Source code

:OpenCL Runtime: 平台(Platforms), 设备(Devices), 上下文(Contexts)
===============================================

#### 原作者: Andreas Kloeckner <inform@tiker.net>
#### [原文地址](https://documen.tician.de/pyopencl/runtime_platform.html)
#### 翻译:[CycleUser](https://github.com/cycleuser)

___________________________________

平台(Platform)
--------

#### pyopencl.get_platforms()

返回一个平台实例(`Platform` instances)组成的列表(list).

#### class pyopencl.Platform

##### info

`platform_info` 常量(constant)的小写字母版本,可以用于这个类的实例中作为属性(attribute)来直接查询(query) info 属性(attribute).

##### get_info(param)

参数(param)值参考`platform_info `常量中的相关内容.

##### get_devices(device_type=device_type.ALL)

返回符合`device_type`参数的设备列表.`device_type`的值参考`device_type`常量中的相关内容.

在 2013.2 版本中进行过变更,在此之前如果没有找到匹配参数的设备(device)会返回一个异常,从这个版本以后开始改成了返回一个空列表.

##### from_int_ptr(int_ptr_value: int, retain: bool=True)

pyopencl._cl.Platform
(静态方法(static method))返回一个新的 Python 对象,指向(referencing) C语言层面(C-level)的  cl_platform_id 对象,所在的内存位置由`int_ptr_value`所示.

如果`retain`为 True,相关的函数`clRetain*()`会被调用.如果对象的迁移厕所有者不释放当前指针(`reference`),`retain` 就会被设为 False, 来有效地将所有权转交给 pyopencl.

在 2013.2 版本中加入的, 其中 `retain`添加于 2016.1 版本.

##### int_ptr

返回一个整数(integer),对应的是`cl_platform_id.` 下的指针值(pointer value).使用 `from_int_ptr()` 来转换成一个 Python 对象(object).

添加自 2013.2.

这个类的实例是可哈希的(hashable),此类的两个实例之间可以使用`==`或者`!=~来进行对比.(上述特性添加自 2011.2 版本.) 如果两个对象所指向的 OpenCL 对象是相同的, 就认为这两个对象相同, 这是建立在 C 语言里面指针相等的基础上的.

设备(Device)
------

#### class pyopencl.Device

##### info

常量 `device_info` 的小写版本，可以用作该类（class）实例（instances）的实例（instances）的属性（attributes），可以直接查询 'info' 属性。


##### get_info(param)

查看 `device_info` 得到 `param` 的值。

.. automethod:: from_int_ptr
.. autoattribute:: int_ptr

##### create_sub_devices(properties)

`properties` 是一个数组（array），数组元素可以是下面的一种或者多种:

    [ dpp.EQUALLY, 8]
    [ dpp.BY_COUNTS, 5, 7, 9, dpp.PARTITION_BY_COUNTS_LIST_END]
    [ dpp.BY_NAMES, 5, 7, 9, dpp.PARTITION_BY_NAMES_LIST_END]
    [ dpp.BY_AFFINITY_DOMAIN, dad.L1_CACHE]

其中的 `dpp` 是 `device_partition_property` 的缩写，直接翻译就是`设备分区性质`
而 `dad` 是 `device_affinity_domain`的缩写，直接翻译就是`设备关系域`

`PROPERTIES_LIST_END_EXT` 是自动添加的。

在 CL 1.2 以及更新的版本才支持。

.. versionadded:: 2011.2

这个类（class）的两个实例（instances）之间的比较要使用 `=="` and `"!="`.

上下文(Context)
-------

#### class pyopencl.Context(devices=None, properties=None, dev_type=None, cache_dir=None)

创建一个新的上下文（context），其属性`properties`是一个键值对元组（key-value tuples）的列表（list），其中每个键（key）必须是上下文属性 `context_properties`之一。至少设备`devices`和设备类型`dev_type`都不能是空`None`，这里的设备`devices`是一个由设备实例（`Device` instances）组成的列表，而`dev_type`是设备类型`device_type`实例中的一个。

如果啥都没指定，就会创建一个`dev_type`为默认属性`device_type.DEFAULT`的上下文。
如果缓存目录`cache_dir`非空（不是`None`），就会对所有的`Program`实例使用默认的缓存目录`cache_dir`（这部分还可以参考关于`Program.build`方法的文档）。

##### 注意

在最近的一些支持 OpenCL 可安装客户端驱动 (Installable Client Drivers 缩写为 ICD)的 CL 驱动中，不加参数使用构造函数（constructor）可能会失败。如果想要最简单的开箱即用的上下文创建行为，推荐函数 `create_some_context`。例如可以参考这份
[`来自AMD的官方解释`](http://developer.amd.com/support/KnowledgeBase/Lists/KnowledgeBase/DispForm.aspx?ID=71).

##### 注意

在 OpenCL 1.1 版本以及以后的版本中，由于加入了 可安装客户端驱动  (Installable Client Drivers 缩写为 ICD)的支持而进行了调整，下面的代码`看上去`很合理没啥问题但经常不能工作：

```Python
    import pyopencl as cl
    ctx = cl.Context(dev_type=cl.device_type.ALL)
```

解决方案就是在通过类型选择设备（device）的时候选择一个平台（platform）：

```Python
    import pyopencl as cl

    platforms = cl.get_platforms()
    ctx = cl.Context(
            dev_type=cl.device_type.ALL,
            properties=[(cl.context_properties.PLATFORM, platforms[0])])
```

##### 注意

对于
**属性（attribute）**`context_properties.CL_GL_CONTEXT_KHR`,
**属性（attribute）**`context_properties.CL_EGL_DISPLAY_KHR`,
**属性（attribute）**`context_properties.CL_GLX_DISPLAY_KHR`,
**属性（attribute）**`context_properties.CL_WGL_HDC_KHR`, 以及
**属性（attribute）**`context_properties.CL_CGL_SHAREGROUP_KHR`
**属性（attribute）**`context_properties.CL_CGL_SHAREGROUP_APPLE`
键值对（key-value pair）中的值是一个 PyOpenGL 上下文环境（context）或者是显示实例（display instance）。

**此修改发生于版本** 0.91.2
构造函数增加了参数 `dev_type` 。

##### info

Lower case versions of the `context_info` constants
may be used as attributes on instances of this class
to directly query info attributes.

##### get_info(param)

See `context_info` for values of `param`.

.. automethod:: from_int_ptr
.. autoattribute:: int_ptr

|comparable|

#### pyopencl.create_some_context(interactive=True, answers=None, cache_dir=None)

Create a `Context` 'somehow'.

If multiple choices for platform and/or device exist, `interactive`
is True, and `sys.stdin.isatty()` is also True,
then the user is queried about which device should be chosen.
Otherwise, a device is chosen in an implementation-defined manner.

● ● ● ●

- [Assigned task]: From the listing above, return each line with the word "Client".

- [Written answer]:
在最近的一些支持 OpenCL 可安装客户端驱动 (Installable Client Drivers 缩写为 ICD)的 CL 驱动中，不加参数使用构造函数（constructor）可能会失败。如果想要最简单的开箱即用的上下文创建行为，推荐函数 `create_some_context`。例如可以参考这份
在 OpenCL 1.1 版本以及以后的版本中，由于加入了 可安装客户端驱动  (Installable Client Drivers 缩写为 ICD)的支持而进行了调整，下面的代码`看上去`很合理没啥问题但经常不能工作：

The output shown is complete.